Published: April 22, 2014
The exporters should remove any saps, bruises, or deformed mangoes when preparing for a shipment to the EU. PHOTO: FILE
KARACHI: Being alarmed by the European Union (EU) ban on the import of Indian mangoes, Pakistan exporters have urged the government to strictly monitor this year’s mango exports to the EU.
Pakistan Fruit and Vegetable Exporters, Importers and Merchant Association (PFVA) has asked the Ministry of National Food Security and Research to take a number of steps to save mango exports to the EU during the forthcoming season.
PFVA, through the protocol sent to the ministry, has suggested the ministry to only allow those exporters who follow these protocols.
Protocol suggests following measures
It must be ensured that mangoes will be procured from orchards which are better managed and they are not infested with pests and diseases (e.g: fruit fly, hopper, anthracnose, alternaria, stem end rot)
Starting this April, proper documented spray, hygiene, and control measures need to be put in place (Integrated Pest Management). The orchards from where the fruit for the EU are going to be procured should be available for Department of Plant Protection (DPP) and Trade Development Authority of Pakistan (TDAP) inspections.
The protocols say that the exporters must initiate facilitating the farmers for Global GAP certification in this season. The exporters should remove any saps, bruises, or deformed mangoes when preparing for a shipment to the EU. These injuries and marks affect the quality and increase the possibility of a rejection on the suspicion of pest presence.
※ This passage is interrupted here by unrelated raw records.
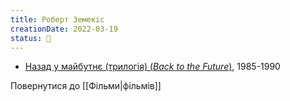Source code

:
 ```yaml
---
title: Роберт Земекіс
creationDate: 2022-03-19
status: 🌱
---
```

- [Назад у майбутнє (трилогія) (_Back to the Future_)](https://uk.m.wikipedia.org/wiki/%D0%9D%D0%B0%D0%B7%D0%B0%D0%B4_%D1%83_%D0%BC%D0%B0%D0%B9%D0%B1%D1%83%D1%82%D0%BD%D1%94_(%D1%82%D1%80%D0%B8%D0%BB%D0%BE%D0%B3%D1%96%D1%8F)), 1985-1990

Повернутися до [[Фільми|фільмів]]
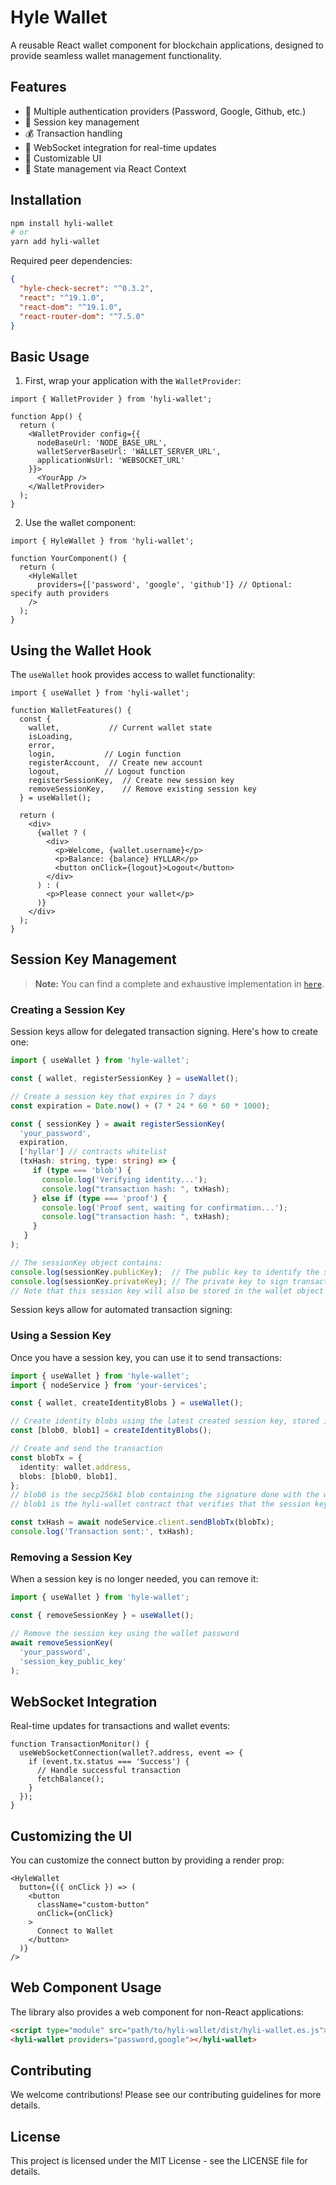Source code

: # Hyle Wallet

A reusable React wallet component for blockchain applications, designed to provide seamless wallet management functionality.

## Features

- 🔐 Multiple authentication providers (Password, Google, Github, etc.)
- 🔑 Session key management
- 💰 Transaction handling
- 📡 WebSocket integration for real-time updates
- 🎨 Customizable UI
- 🔄 State management via React Context

## Installation

```bash
npm install hyli-wallet
# or
yarn add hyli-wallet
```

Required peer dependencies:
```json
{
  "hyle-check-secret": "^0.3.2",
  "react": "^19.1.0",
  "react-dom": "^19.1.0",
  "react-router-dom": "^7.5.0"
}
```

## Basic Usage

1. First, wrap your application with the `WalletProvider`:

```tsx
import { WalletProvider } from 'hyli-wallet';

function App() {
  return (
    <WalletProvider config={{
      nodeBaseUrl: 'NODE_BASE_URL',
      walletServerBaseUrl: 'WALLET_SERVER_URL',
      applicationWsUrl: 'WEBSOCKET_URL'
    }}>
      <YourApp />
    </WalletProvider>
  );
}
```

2. Use the wallet component:

```tsx
import { HyleWallet } from 'hyli-wallet';

function YourComponent() {
  return (
    <HyleWallet 
      providers={['password', 'google', 'github']} // Optional: specify auth providers
    />
  );
}
```

## Using the Wallet Hook

The `useWallet` hook provides access to wallet functionality:

```tsx
import { useWallet } from 'hyli-wallet';

function WalletFeatures() {
  const { 
    wallet,           // Current wallet state
    isLoading,
    error,
    login,           // Login function
    registerAccount,  // Create new account
    logout,          // Logout function
    registerSessionKey,  // Create new session key
    removeSessionKey,    // Remove existing session key
  } = useWallet();

  return (
    <div>
      {wallet ? (
        <div>
          <p>Welcome, {wallet.username}</p>
          <p>Balance: {balance} HYLLAR</p>
          <button onClick={logout}>Logout</button>
        </div>
      ) : (
        <p>Please connect your wallet</p>
      )}
    </div>
  );
}
```

## Session Key Management

> **Note:** 
> You can find a complete and exhaustive implementation in [`here`](../front/src/components/wallet/SessionKeys.tsx).

### Creating a Session Key

Session keys allow for delegated transaction signing. Here's how to create one:

```typescript
import { useWallet } from 'hyle-wallet';

const { wallet, registerSessionKey } = useWallet();

// Create a session key that expires in 7 days
const expiration = Date.now() + (7 * 24 * 60 * 60 * 1000);

const { sessionKey } = await registerSessionKey(
  'your_password',
  expiration,
  ['hyllar'] // contracts whitelist
  (txHash: string, type: string) => {
     if (type === 'blob') {
       console.log('Verifying identity...');
       console.log("transaction hash: ", txHash);
     } else if (type === 'proof') {
       console.log('Proof sent, waiting for confirmation...');
       console.log("transaction hash: ", txHash);
     }
   }
);

// The sessionKey object contains:
console.log(sessionKey.publicKey);  // The public key to identify the session
console.log(sessionKey.privateKey); // The private key to sign transactions
// Note that this session key will also be stored in the wallet object
```

Session keys allow for automated transaction signing:

### Using a Session Key

Once you have a session key, you can use it to send transactions:

```typescript
import { useWallet } from 'hyle-wallet';
import { nodeService } from 'your-services';

const { wallet, createIdentityBlobs } = useWallet();

// Create identity blobs using the latest created session key, stored in  `wallet` object
const [blob0, blob1] = createIdentityBlobs();

// Create and send the transaction
const blobTx = {
  identity: wallet.address,
  blobs: [blob0, blob1],
};
// blob0 is the secp256k1 blob containing the signature done with the wallet's session keu
// blob1 is the hyli-wallet contract that verifies that the session key is valid

const txHash = await nodeService.client.sendBlobTx(blobTx);
console.log('Transaction sent:', txHash);
```

### Removing a Session Key

When a session key is no longer needed, you can remove it:

```typescript
import { useWallet } from 'hyle-wallet';

const { removeSessionKey } = useWallet();

// Remove the session key using the wallet password
await removeSessionKey(
  'your_password',
  'session_key_public_key'
);
```

## WebSocket Integration

Real-time updates for transactions and wallet events:

```tsx
function TransactionMonitor() {
  useWebSocketConnection(wallet?.address, event => {
    if (event.tx.status === 'Success') {
      // Handle successful transaction
      fetchBalance();
    }
  });
}
```

## Customizing the UI

You can customize the connect button by providing a render prop:

```tsx
<HyleWallet 
  button={({ onClick }) => (
    <button 
      className="custom-button"
      onClick={onClick}
    >
      Connect to Wallet
    </button>
  )}
/>
```

## Web Component Usage

The library also provides a web component for non-React applications:

```html
<script type="module" src="path/to/hyli-wallet/dist/hyli-wallet.es.js"></script>
<hyli-wallet providers="password,google"></hyli-wallet>
```

## Contributing

We welcome contributions! Please see our contributing guidelines for more details.

## License

This project is licensed under the MIT License - see the LICENSE file for details.
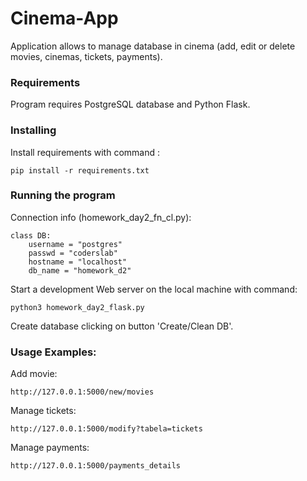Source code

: # Cinema-App
Application allows to manage database in cinema (add, edit or delete movies, cinemas, tickets, payments).

### Requirements
Program requires PostgreSQL database and Python Flask.

### Installing
Install requirements  with command :
```
pip install -r requirements.txt
```

### Running the program
Connection info (homework_day2_fn_cl.py):
```
class DB:
    username = "postgres"
    passwd = "coderslab"
    hostname = "localhost"
    db_name = "homework_d2" 
```
Start a development Web server on the local machine with command:
```
python3 homework_day2_flask.py
```
Create database clicking on button 'Create/Clean DB'.



### Usage Examples:
Add movie:
```
http://127.0.0.1:5000/new/movies
```
Manage tickets:
```
http://127.0.0.1:5000/modify?tabela=tickets
```
Manage payments:
```
http://127.0.0.1:5000/payments_details
```

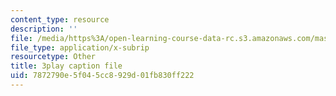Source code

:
 ```yaml
---
content_type: resource
description: ''
file: /media/https%3A/open-learning-course-data-rc.s3.amazonaws.com/mas-s62-cryptocurrency-engineering-and-design-spring-2018/7872790e5f045cc8929d01fb830ff222_7o5shPC0R2k.vtt
file_type: application/x-subrip
resourcetype: Other
title: 3play caption file
uid: 7872790e-5f04-5cc8-929d-01fb830ff222
---
```

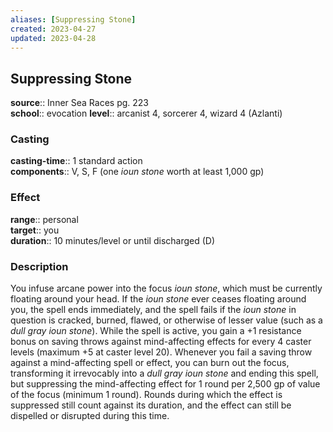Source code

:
 ```yaml
---
aliases: [Suppressing Stone]
created: 2023-04-27
updated: 2023-04-28
---
```


## Suppressing Stone

**source**:: Inner Sea Races pg. 223  
**school**:: evocation
**level**:: arcanist 4, sorcerer 4, wizard 4 (Azlanti)

### Casting

**casting-time**:: 1 standard action  
**components**:: V, S, F (one *ioun stone* worth at least 1,000 gp)

### Effect

**range**:: personal  
**target**:: you  
**duration**:: 10 minutes/level or until discharged (D)

### Description

You infuse arcane power into the focus *ioun stone*, which must be currently floating around your head. If the *ioun stone* ever ceases floating around you, the spell ends immediately, and the spell fails if the *ioun stone* in question is cracked, burned, flawed, or otherwise of lesser value (such as a *dull gray ioun stone*). While the spell is active, you gain a +1 resistance bonus on saving throws against mind-affecting effects for every 4 caster levels (maximum +5 at caster level 20). Whenever you fail a saving throw against a mind-affecting spell or effect, you can burn out the focus, transforming it irrevocably into a *dull gray ioun stone* and ending this spell, but suppressing the mind-affecting effect for 1 round per 2,500 gp of value of the focus (minimum 1 round). Rounds during which the effect is suppressed still count against its duration, and the effect can still be dispelled or disrupted during this time.

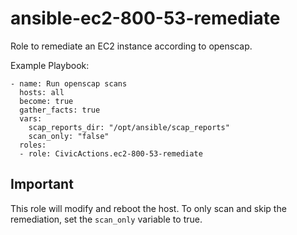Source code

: # ansible-ec2-800-53-remediate
Role to remediate an EC2 instance according to openscap.

Example Playbook:

```
- name: Run openscap scans
  hosts: all
  become: true
  gather_facts: true
  vars:
    scap_reports_dir: "/opt/ansible/scap_reports"
    scan_only: "false"
  roles:
  - role: CivicActions.ec2-800-53-remediate
```


## Important

This role will modify and reboot the host. To only scan and skip the remediation, set the `scan_only` variable to true.
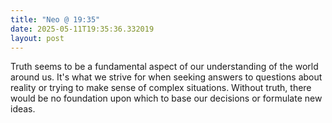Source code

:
 ```yaml
---
title: "Neo @ 19:35"
date: 2025-05-11T19:35:36.332019
layout: post
---
```


Truth seems to be a fundamental aspect of our understanding of the world around us. It's what we strive for when seeking answers to questions about reality or trying to make sense of complex situations. Without truth, there would be no foundation upon which to base our decisions or formulate new ideas.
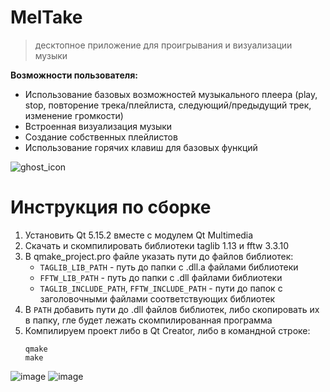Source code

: # MelTake
> десктопное приложение для проигрывания и визуализации музыки

**Возможности пользователя:** 
- Использование базовых возможностей музыкального плеера (play, stop, повторение трека/плейлиста, следующий/предыдущий трек, изменение громкости)
- Встроенная визуализация музыки
- Создание собственных плейлистов
- Использование горячих клавиш для базовых функций

![ghost_icon](https://github.com/B-E-D-A/audio-app-MelTake/assets/112130616/96c7d71a-d39c-4777-8bf6-d56edbb25ed7)

# Инструкция по сборке

1) Установить Qt 5.15.2 вместе с модулем Qt Multimedia
1) Скачать и скомпилировать библиотеки taglib 1.13 и fftw 3.3.10
1) В qmake_project.pro файле указать пути до файлов библиотек:
	- `TAGLIB_LIB_PATH` - путь до папки с .dll.a файлами библиотеки
	- `FFTW_LIB_PATH` - путь до папки с .dll файлами библиотеки
	- `TAGLIB_INCLUDE_PATH`, `FFTW_INCLUDE_PATH` - пути до папок с заголовочными файлами соответствующих библиотек
1) В `PATH` добавить пути до .dll файлов библиотек, либо скопировать их в папку, гле будет лежать скомпилированная программа
1) Компилируем проект либо в Qt Creator, либо в командной строке:
	```
	qmake
	make
	```

 ![image](https://github.com/B-E-D-A/audio-app-MelTake/assets/112130616/49c3dd5d-c366-402b-9c7c-544f5561094d) 
 ![image](https://github.com/B-E-D-A/audio-app-MelTake/assets/112130616/d827d023-f691-4508-8539-83600a85d687) 

 
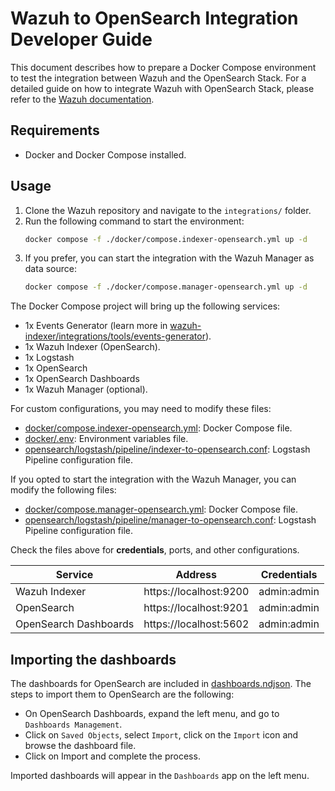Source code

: # Wazuh to OpenSearch Integration Developer Guide

This document describes how to prepare a Docker Compose environment to test the integration between Wazuh and the OpenSearch Stack. For a detailed guide on how to integrate Wazuh with OpenSearch Stack, please refer to the [Wazuh documentation](https://documentation.wazuh.com/current/integrations-guide/OpenSearch-stack/index.html).

## Requirements

- Docker and Docker Compose installed.

## Usage

1. Clone the Wazuh repository and navigate to the `integrations/` folder.
2. Run the following command to start the environment:
   ```bash
   docker compose -f ./docker/compose.indexer-opensearch.yml up -d
   ```
3. If you prefer, you can start the integration with the Wazuh Manager as data source:
   ```bash
   docker compose -f ./docker/compose.manager-opensearch.yml up -d
   ```

The Docker Compose project will bring up the following services:

- 1x Events Generator (learn more in [wazuh-indexer/integrations/tools/events-generator](../tools/events-generator/README.md)).
- 1x Wazuh Indexer (OpenSearch).
- 1x Logstash
- 1x OpenSearch
- 1x OpenSearch Dashboards
- 1x Wazuh Manager (optional).

For custom configurations, you may need to modify these files:

- [docker/compose.indexer-opensearch.yml](../docker/compose.indexer-opensearch.yml): Docker Compose file.
- [docker/.env](../docker/.env): Environment variables file.
- [opensearch/logstash/pipeline/indexer-to-opensearch.conf](./logstash/pipeline/indexer-to-opensearch.conf): Logstash Pipeline configuration file.

If you opted to start the integration with the Wazuh Manager, you can modify the following files:

- [docker/compose.manager-opensearch.yml](../docker/compose.manager-opensearch.yml): Docker Compose file.
- [opensearch/logstash/pipeline/manager-to-opensearch.conf](./logstash/pipeline/manager-to-opensearch.conf): Logstash Pipeline configuration file.

Check the files above for **credentials**, ports, and other configurations.

| Service               | Address                | Credentials |
| --------------------- | ---------------------- | ----------- |
| Wazuh Indexer         | https://localhost:9200 | admin:admin |
| OpenSearch            | https://localhost:9201 | admin:admin |
| OpenSearch Dashboards | https://localhost:5602 | admin:admin |

## Importing the dashboards

The dashboards for OpenSearch are included in [dashboards.ndjson](./dashboards.ndjson). The steps to import them to OpenSearch are the following:

- On OpenSearch Dashboards, expand the left menu, and go to `Dashboards Management`.
- Click on `Saved Objects`, select `Import`, click on the `Import` icon and browse the dashboard file.
- Click on Import and complete the process.

Imported dashboards will appear in the `Dashboards` app on the left menu.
The minimum tolerance level of grading and sizing must meet the EU standard marketing standard for mangoes. The criterion for the preparation and handling of shipment must be in accordance with the appropriate section of the recommended international code of practice.
Exporters must conduct the laboratory analysis for microbiological, heavy metal contamination and pesticide residues from an ISO 17025 certified (PCSIR) laboratory to ensure that these contaminants and residues are in acceptable limits as prescribed by the EU.
The cost of these tests must be facilitated by the TDAP either fully or at least 50%. The DPP must ensure the inspection of cargo before issuing the phytosanitory certificate. The DPP must ensure to set any machinery equipped with latest technology which can scan the cargo in order to detect the internal infestation of fruit as soon as possible.
Published in The Express Tribune, April 22nd, 2014.